Video Games Are Impacting Our Lives

Future Insights

The unexpected ways that video games are impacting our lives.  

Do you have a kid wanting to play video games with their friends all the time? Are you worried about them spending too much time on screen and in front of their devices? Do you know someone who is a hardcore gamer and plays for hours on end with the latest gaming rig?

Your initial judgment may be: “they are wasting their time with this useless stuff”. What if I told you that nothing could be further from the truth, that a generation of gamers has impacted and continues to impact our lives most profoundly–maybe not intentionally, but nonetheless consequentially?

Hard to believe? Stay with me.

The expectations for what a video game is, and how realistic the images and speed of actions/responses are, have been ever-increasing. I remember the early emergence of video games in the 70s and 80s. What a big step it was from Pong to Pac-Man on the Atari and then Super Mario on the Nintendo. But that was all “child’s play”. Modern games are drawing massive audiences and with that comes massive investment. Here are some of the big ways in which they influence our lives.

The gaming industry is huge and fast-growing.

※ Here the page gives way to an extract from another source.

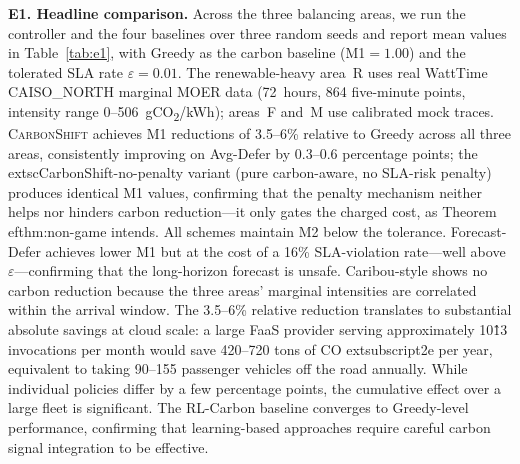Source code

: \textbf{E1. Headline comparison.} Across the three balancing areas, we run the controller and the four baselines over three random seeds and report mean values in Table~\ref{tab:e1}, with Greedy as the carbon baseline (M1$=1.00$) and the tolerated SLA rate $\varepsilon=0.01$. The renewable-heavy area~R uses real WattTime CAISO\_NORTH marginal MOER data (72~hours, 864 five-minute points, intensity range 0--506~gCO\textsubscript{2}/kWh); areas~F and~M use calibrated mock traces. \textsc{CarbonShift} achieves M1 reductions of 3.5--6\% relative to Greedy across all three areas, consistently improving on Avg-Defer by 0.3--0.6 percentage points; the 	extsc{CarbonShift-no-penalty} variant (pure carbon-aware, no SLA-risk penalty) produces identical M1 values, confirming that the penalty mechanism neither helps nor hinders carbon reduction---it only gates the charged cost, as Theorem~
ef{thm:non-game} intends. All schemes maintain M2 below the tolerance. Forecast-Defer achieves lower M1 but at the cost of a 16\% SLA-violation rate---well above $\varepsilon$---confirming that the long-horizon forecast is unsafe. Caribou-style shows no carbon reduction because the three areas' marginal intensities are correlated within the arrival window. The 3.5--6\% relative reduction translates to substantial absolute savings at cloud scale: a large FaaS provider serving approximately 10\^13 invocations per month would save 420--720 tons of CO	extsubscript{2}e per year, equivalent to taking 90--155 passenger vehicles off the road annually. While individual policies differ by a few percentage points, the cumulative effect over a large fleet is significant. The RL-Carbon baseline converges to Greedy-level performance, confirming that learning-based approaches require careful carbon signal integration to be effective.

The U.S. market for PC-based and mobile games alone is nearly $100 billion. That does not include the equipment required to play the games (which you could argue is multi-use in some cases, more below). Some sources describe it as already exceeding the movie and music industries combined, and the gap is increasing. There is a fast-growing number of jobs directly tied to the gaming industry and its various applications.

Gaming drives technology development.

Few people realize that the incredible success story of Nvidia, the maker of computer chips that are capable of complex computations required to bring the power of AI to life, actually originated on the gaming side. Gamers had ever-increasing expectations for realistic rendering of their game environments. The speed with which millions of calculations had to be performed in milliseconds required an entirely new generation of graphical processing units, GPUs, which Nvidia introduced in 1999. It turned out these chips were powerful enough to process complex AI calculations, ushering in the modern era of AI, which has since become one of the most transformative technologies of all time.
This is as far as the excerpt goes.